== Given records

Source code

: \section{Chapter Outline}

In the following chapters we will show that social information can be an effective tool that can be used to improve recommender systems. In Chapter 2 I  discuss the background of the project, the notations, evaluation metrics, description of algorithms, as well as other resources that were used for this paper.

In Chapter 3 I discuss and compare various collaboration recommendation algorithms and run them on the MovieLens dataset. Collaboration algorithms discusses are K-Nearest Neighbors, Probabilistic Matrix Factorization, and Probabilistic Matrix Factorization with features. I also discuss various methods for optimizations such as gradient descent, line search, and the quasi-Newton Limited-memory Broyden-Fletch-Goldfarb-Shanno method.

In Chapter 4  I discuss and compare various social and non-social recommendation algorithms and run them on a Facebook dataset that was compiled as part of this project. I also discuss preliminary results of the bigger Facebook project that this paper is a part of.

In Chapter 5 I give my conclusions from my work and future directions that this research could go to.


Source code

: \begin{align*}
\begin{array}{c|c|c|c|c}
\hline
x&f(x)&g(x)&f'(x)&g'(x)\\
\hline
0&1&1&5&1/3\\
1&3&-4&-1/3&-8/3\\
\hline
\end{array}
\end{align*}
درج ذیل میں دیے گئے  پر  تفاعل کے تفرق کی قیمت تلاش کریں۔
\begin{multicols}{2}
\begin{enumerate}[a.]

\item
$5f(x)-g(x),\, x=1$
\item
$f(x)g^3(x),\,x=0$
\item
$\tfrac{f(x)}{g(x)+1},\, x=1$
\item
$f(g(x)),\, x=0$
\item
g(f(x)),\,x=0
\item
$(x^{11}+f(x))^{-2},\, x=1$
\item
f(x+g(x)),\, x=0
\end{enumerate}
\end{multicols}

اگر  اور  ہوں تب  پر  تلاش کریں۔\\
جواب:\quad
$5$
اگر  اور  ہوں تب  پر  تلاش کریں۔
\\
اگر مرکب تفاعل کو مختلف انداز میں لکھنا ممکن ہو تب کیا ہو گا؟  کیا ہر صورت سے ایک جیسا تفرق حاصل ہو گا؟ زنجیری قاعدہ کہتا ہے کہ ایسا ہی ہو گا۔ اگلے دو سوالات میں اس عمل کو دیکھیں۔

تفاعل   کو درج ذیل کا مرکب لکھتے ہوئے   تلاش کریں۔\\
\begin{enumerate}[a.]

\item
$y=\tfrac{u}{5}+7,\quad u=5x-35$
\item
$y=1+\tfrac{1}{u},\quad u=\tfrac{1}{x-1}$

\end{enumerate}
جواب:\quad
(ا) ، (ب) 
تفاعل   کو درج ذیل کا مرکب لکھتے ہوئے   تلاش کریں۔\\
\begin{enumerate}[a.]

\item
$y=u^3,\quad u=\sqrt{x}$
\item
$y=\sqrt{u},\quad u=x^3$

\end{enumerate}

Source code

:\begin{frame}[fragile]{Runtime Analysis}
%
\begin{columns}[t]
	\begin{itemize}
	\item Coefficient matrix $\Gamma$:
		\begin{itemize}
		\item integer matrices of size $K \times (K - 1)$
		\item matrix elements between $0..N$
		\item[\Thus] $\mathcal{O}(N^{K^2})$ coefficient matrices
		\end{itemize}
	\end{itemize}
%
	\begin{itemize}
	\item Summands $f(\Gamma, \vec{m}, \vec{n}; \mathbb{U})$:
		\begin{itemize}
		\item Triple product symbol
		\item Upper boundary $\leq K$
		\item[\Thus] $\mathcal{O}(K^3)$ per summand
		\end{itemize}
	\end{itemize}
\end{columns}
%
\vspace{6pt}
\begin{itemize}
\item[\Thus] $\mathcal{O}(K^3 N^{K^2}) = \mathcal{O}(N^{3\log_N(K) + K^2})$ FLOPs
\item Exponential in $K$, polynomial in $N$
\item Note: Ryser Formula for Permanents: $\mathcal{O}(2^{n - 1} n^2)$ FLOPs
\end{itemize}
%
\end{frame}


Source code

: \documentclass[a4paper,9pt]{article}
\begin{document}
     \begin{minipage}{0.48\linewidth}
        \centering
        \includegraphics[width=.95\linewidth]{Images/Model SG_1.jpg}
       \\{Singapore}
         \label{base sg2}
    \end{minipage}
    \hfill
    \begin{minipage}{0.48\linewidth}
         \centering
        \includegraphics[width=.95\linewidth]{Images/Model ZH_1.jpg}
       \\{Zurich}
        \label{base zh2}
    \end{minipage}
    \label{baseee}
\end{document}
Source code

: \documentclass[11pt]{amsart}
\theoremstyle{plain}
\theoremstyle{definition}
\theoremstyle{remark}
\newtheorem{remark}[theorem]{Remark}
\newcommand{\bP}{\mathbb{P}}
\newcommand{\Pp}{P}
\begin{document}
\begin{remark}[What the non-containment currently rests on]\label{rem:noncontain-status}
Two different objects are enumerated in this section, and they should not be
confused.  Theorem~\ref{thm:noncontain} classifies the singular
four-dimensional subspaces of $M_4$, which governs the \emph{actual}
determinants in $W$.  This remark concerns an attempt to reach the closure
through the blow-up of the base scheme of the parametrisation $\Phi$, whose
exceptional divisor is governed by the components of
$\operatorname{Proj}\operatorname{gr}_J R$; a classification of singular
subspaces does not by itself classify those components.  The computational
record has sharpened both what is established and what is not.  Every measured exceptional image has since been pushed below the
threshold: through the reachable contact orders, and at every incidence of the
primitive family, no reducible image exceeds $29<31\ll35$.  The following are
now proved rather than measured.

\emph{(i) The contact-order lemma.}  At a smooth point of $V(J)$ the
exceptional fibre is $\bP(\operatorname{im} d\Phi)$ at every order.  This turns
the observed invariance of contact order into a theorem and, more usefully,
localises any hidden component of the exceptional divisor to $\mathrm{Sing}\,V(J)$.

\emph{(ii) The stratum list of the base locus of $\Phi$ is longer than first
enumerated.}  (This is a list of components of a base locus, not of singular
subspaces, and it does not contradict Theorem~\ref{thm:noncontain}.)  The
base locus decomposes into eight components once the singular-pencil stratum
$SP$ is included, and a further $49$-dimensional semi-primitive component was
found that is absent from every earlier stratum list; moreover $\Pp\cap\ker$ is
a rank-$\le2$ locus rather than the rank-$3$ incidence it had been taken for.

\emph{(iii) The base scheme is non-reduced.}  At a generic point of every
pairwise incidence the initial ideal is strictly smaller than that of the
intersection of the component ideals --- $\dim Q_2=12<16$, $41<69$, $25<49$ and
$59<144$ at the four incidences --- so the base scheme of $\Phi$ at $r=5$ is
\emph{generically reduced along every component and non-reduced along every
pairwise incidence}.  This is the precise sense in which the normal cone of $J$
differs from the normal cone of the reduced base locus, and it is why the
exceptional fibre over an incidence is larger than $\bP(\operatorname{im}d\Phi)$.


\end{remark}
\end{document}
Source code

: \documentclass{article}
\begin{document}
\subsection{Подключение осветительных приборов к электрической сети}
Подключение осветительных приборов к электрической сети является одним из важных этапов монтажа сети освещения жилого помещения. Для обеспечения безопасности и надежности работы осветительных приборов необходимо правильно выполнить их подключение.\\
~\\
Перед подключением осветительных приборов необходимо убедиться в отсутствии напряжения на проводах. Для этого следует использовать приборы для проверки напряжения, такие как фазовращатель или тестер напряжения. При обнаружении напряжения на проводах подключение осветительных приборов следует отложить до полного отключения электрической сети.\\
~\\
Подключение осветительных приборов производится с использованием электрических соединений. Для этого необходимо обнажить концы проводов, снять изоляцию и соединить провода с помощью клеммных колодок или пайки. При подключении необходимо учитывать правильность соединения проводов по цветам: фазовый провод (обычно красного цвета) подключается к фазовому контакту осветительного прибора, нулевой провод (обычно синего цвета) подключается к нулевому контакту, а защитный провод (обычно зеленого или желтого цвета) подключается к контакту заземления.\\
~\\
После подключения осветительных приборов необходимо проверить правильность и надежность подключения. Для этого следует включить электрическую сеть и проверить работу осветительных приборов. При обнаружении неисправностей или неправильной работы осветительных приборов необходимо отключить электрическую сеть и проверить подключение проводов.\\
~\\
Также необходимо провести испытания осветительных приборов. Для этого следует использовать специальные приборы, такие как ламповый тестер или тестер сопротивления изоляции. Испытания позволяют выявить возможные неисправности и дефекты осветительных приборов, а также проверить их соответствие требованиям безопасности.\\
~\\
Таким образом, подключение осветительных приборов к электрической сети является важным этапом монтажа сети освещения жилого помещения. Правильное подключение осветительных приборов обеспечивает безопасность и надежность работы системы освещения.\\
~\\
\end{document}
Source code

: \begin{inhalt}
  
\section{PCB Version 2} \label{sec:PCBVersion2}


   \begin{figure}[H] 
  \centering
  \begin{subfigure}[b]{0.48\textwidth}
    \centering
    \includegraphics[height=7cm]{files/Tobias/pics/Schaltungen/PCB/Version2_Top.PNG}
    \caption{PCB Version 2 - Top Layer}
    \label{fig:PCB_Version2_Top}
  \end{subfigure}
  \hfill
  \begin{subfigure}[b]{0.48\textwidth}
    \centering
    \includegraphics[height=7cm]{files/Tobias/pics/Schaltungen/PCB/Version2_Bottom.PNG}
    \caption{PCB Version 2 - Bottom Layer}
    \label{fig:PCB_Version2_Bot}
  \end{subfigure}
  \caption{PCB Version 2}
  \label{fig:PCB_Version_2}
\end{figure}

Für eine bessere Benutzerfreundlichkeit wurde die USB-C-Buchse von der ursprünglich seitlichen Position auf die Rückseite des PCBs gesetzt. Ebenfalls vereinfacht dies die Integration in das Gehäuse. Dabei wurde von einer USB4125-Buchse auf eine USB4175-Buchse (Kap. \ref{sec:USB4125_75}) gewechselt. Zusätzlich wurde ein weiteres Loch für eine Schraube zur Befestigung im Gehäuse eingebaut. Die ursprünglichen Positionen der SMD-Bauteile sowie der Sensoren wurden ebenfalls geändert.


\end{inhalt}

====

(What you need to do) Each line from the start of the listing above through the line containing "In the following" must be reproduced exactly. Leave out the rest.

(Output below)
Source code

: \section{Chapter Outline}

In the following chapters we will show that social information can be an effective tool that can be used to improve recommender systems. In Chapter 2 I  discuss the background of the project, the notations, evaluation metrics, description of algorithms, as well as other resources that were used for this paper.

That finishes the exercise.